Autumn and spring are the most beautiful seasons, but I prefer winter because I love the snow and Jingle Day.


----------



## jim (Nov 18, 2015)

i'm really torn between spring and summer but i just love the feeling of all the animal crossing games in summer. it's so bright and cheery and happy and the days are long... plus you get to tan!! it's funny how i prefer virtual summer to real summer where i live. humid heat is a killer.


----------



## ToxiFoxy (Nov 18, 2015)

Winter bcuz snowmen and the cool lights and stuffs ლ(╹ε╹ლ)


----------



## Cariicarky (Nov 21, 2015)

Winter! I love making snowmen! <3


----------



## Utsukishi (Nov 21, 2015)

Although I love the colours for spring, summer, and fall, I still like winter the most. i guess the whole snow thing is amazing tbh. I mean, I love when cherry blossoms falls so I guess I'm fond of snow too. Plus I can get pretty festive sometimes.


----------



## artisansystem (Nov 21, 2015)

The colors for fall just make me. So. happy. Plus, Halloween is in fall, and you can never go wrong with Halloween.


----------



## gingerbread (Dec 8, 2015)

Spring and Winter are my favourites, I love the colouring of the trees and the ground in Spring, and I especially love the first snow in a town, the snowman making and the sounds your characters feet make when you walk around in your town (is that weird?)


----------



## Mayor Rose (Dec 9, 2015)

Fall! I like all the oranges and the holiday! I also really like Fall in real life ^-^


----------



## MapleLeafKangaroos (Dec 9, 2015)

Winter.
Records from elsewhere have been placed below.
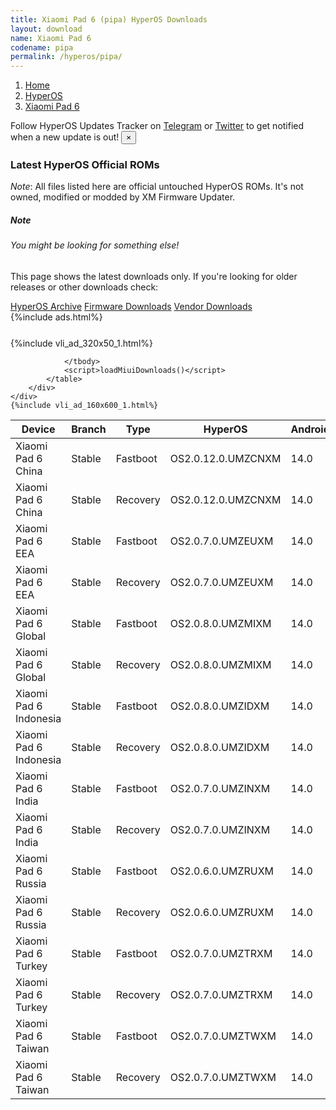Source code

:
 ```yaml
---
title: Xiaomi Pad 6 (pipa) HyperOS Downloads
layout: download
name: Xiaomi Pad 6
codename: pipa
permalink: /hyperos/pipa/
---
```

<nav aria-label="breadcrumb">
    <ol class="breadcrumb">
        <li class="breadcrumb-item"><a href="/">Home</a></li>
        <li class="breadcrumb-item"><a href="/hyperos/">HyperOS</a></li>
        <li class="breadcrumb-item active" aria-current="page"><a href="/hyperos/pipa/">Xiaomi Pad 6</a></li>
    </ol>
</nav>
<div class="alert alert-primary alert-dismissible fade show" role="alert">
    Follow HyperOS Updates Tracker on <a href="https://t.me/MIUIUpdatesTracker" class="alert-link">Telegram</a>
     or <a href="https://twitter.com/MiFwUpdater" class="alert-link">Twitter</a> to get notified when a new update is out!
    <button type="button" class="close" data-dismiss="alert" aria-label="Close">
        <span aria-hidden="true">&times;</span>
    </button>
</div>

### Latest HyperOS Official ROMs
*Note*: All files listed here are official untouched HyperOS ROMs. It's not owned, modified or modded by XM Firmware Updater.
<div class="card">
  <div class="card-body">
    <h5 class="card-title">Note</h5>
    <h6 class="card-subtitle mb-2 text-muted">You might be looking for something else!</h6>
    <p class="card-text">This page shows the latest downloads only.
     If you're looking for older releases or other downloads check:</p>
    <a href="/archive/hyperos/pipa/" class="card-link">HyperOS Archive</a>
    <a href="/firmware/pipa/" class="card-link">Firmware Downloads</a>
    <a href="/vendor/pipa/" class="card-link">Vendor Downloads</a>
  </div>
</div>
{%include ads.html%}
<div class="row justify-content-center">
    <div class="col-10">
        <div class="table-responsive-md" style="margin-top: 25px;">
            {%include vli_ad_320x50_1.html%}
            <table id="miui" class="display dt-responsive nowrap compact table table-striped table-hover table-sm">
                <thead class="thead-dark">
                    <tr>
                        <th data-ref="device">Device</th>
                        <th data-ref="branch">Branch</th>
                        <th data-ref="type">Type</th>
                        <th data-ref="miui">HyperOS</th>
                        <th data-ref="android">Android</th>
                        <th data-ref="size">Size</th>
                        <th data-ref="size">Date</th>
                        <th data-ref="link">Link</th>
                    </tr>
                </thead>
                <tbody>
                <tr><td>Xiaomi Pad 6 China</td><td>Stable</td><td>Fastboot</td><td>OS2.0.12.0.UMZCNXM</td><td>14.0</td><td>6.4 GB</td><td>2025-08-27</td><td><a href="/hyperos/pipa/stable/OS2.0.12.0.UMZCNXM/">Download</a></td></tr>
<tr><td>Xiaomi Pad 6 China</td><td>Stable</td><td>Recovery</td><td>OS2.0.12.0.UMZCNXM</td><td>14.0</td><td>5.6 GB</td><td>2025-09-17</td><td><a href="/hyperos/pipa/stable/OS2.0.12.0.UMZCNXM/">Download</a></td></tr>
<tr><td>Xiaomi Pad 6 EEA</td><td>Stable</td><td>Fastboot</td><td>OS2.0.7.0.UMZEUXM</td><td>14.0</td><td>5.7 GB</td><td>2025-09-06</td><td><a href="/hyperos/pipa/stable/OS2.0.7.0.UMZEUXM/">Download</a></td></tr>
<tr><td>Xiaomi Pad 6 EEA</td><td>Stable</td><td>Recovery</td><td>OS2.0.7.0.UMZEUXM</td><td>14.0</td><td>4.7 GB</td><td>2025-09-16</td><td><a href="/hyperos/pipa/stable/OS2.0.7.0.UMZEUXM/">Download</a></td></tr>
<tr><td>Xiaomi Pad 6 Global</td><td>Stable</td><td>Fastboot</td><td>OS2.0.8.0.UMZMIXM</td><td>14.0</td><td>5.8 GB</td><td>2025-09-06</td><td><a href="/hyperos/pipa/stable/OS2.0.8.0.UMZMIXM/">Download</a></td></tr>
<tr><td>Xiaomi Pad 6 Global</td><td>Stable</td><td>Recovery</td><td>OS2.0.8.0.UMZMIXM</td><td>14.0</td><td>4.7 GB</td><td>2025-09-16</td><td><a href="/hyperos/pipa/stable/OS2.0.8.0.UMZMIXM/">Download</a></td></tr>
<tr><td>Xiaomi Pad 6 Indonesia</td><td>Stable</td><td>Fastboot</td><td>OS2.0.8.0.UMZIDXM</td><td>14.0</td><td>5.6 GB</td><td>2025-09-06</td><td><a href="/hyperos/pipa/stable/OS2.0.8.0.UMZIDXM/">Download</a></td></tr>
<tr><td>Xiaomi Pad 6 Indonesia</td><td>Stable</td><td>Recovery</td><td>OS2.0.8.0.UMZIDXM</td><td>14.0</td><td>4.7 GB</td><td>2025-09-16</td><td><a href="/hyperos/pipa/stable/OS2.0.8.0.UMZIDXM/">Download</a></td></tr>
<tr><td>Xiaomi Pad 6 India</td><td>Stable</td><td>Fastboot</td><td>OS2.0.7.0.UMZINXM</td><td>14.0</td><td>5.2 GB</td><td>2025-09-06</td><td><a href="/hyperos/pipa/stable/OS2.0.7.0.UMZINXM/">Download</a></td></tr>
<tr><td>Xiaomi Pad 6 India</td><td>Stable</td><td>Recovery</td><td>OS2.0.7.0.UMZINXM</td><td>14.0</td><td>4.6 GB</td><td>2025-09-16</td><td><a href="/hyperos/pipa/stable/OS2.0.7.0.UMZINXM/">Download</a></td></tr>
<tr><td>Xiaomi Pad 6 Russia</td><td>Stable</td><td>Fastboot</td><td>OS2.0.6.0.UMZRUXM</td><td>14.0</td><td>6.3 GB</td><td>2025-08-09</td><td><a href="/hyperos/pipa/stable/OS2.0.6.0.UMZRUXM/">Download</a></td></tr>
<tr><td>Xiaomi Pad 6 Russia</td><td>Stable</td><td>Recovery</td><td>OS2.0.6.0.UMZRUXM</td><td>14.0</td><td>4.6 GB</td><td>2025-08-19</td><td><a href="/hyperos/pipa/stable/OS2.0.6.0.UMZRUXM/">Download</a></td></tr>
<tr><td>Xiaomi Pad 6 Turkey</td><td>Stable</td><td>Fastboot</td><td>OS2.0.7.0.UMZTRXM</td><td>14.0</td><td>5.7 GB</td><td>2025-09-06</td><td><a href="/hyperos/pipa/stable/OS2.0.7.0.UMZTRXM/">Download</a></td></tr>
<tr><td>Xiaomi Pad 6 Turkey</td><td>Stable</td><td>Recovery</td><td>OS2.0.7.0.UMZTRXM</td><td>14.0</td><td>4.7 GB</td><td>2025-09-17</td><td><a href="/hyperos/pipa/stable/OS2.0.7.0.UMZTRXM/">Download</a></td></tr>
<tr><td>Xiaomi Pad 6 Taiwan</td><td>Stable</td><td>Fastboot</td><td>OS2.0.7.0.UMZTWXM</td><td>14.0</td><td>5.3 GB</td><td>2025-09-06</td><td><a href="/hyperos/pipa/stable/OS2.0.7.0.UMZTWXM/">Download</a></td></tr>
<tr><td>Xiaomi Pad 6 Taiwan</td><td>Stable</td><td>Recovery</td><td>OS2.0.7.0.UMZTWXM</td><td>14.0</td><td>4.6 GB</td><td>2025-09-16</td><td><a href="/hyperos/pipa/stable/OS2.0.7.0.UMZTWXM/">Download</a></td></tr>

                </tbody>
                <script>loadMiuiDownloads()</script>
            </table>
        </div>
    </div>
    {%include vli_ad_160x600_1.html%}
</div>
I like the northern lights and the snow falling! (Same in real life : D)


----------



## abbydoll (Dec 9, 2015)

winter, for the holidays, snow, & the twinkly music!


----------



## MayorJudyOfZootopia (Dec 9, 2015)

winter is awesome!


----------



## strawberrywine (Dec 10, 2015)

Spring, specifically when there are cherry blossoms, it's so prettyyy


----------



## ChocoMagii (Dec 13, 2015)

Spring because it's aesthetically pleasing xD


----------



## Noah2000 (Dec 13, 2015)

I just love the general atmosphere of the Winter time


----------



## stained_cheri (Dec 14, 2015)

Autumn, everything is starting to wind down, there's a festive feel in the air and there's a lot of festivals/celebrations.


----------



## innerutopia (Dec 15, 2015)

I honestly think winter is my favourite ACNL season...which is funny, because it's my least favourite season in real life! But I love the snowpeople, the twinkly music, the crunching of snow under your feet when you walk, the snow falling at nighttime...it's all so nice! Also, Toy Day!


----------



## pika62221 (Dec 16, 2015)

Spring is nice, but there's no Hinamatsuri in this (nor the hinaningyo anymore, but that's another story since they're tobidase exclusive), but there's something about hearing the crunching of the snow, the cedars with their lights, and giving the animals their requests by dressing up as Santa. It's just a magical time in Animal Crossing.


----------



## Serine_Sapphire88 (Dec 16, 2015)

I like the spring and winter seasons. Spring for the pink trees and winter for the snow. Though if I had to pick one it would definitely be winter. =)


----------



## smileorange (Dec 18, 2015)

I love the tinkly music that plays in winter. The whole atmosphere is so great with the weather and every event that's going on . But overall I like summer the best. It's the brightest and most colourful.


----------



## SoftFairie (Dec 18, 2015)

I loooooove winter and summer but there is just something magical about playing during the winter c:


----------



## radioloves (Dec 30, 2015)

I think mine would be spring, I haven't been there yet but from the pictures I've seen and the dream towns I've seen/been to makes me really look forward to it and it's very pretty and happy <3


----------



## Kapriznyy (Dec 31, 2015)

I thought winter would be my favorite since it's my favorite season IRL, but all that bluish-white gets old pretty quickly, honestly. I think spring might be my favorite  Or summer - whichever doesn't have those cicadas; I can't stand that noise.


----------



## ACNLover10 (Dec 31, 2015)

I love autumn the best, the beautiful colors of the trees and leaves, the festivals. And it just feels like a cozy and wonderful happy time of the year. Especially in Animal crossing.


----------



## scotch (Jan 1, 2016)

Spring it's amazing


----------



## Paperboy012305 (Jan 1, 2016)

Mine is Fall because of the yellow/green, gold and red grass/trees. I love it.


----------



## CuteYuYu (Jan 1, 2016)

Autumn, because of all the pretty colors outside~ It's not too cold and there's no bugs. Plus I love dressing up for fall. c:


----------



## Quagsire. (Jan 1, 2016)

I like Winter best because of the snowmen-
Wait no, Autumn lovely orange grounds-
No in Summer there are more bugs for me to catch-
And spring is so calm.
Nooo they're all amazing. DX
In real life its probably winter because its dark and cold <3
In Animal Crossing its probably Summer though, because I love catching the bugs that appear


----------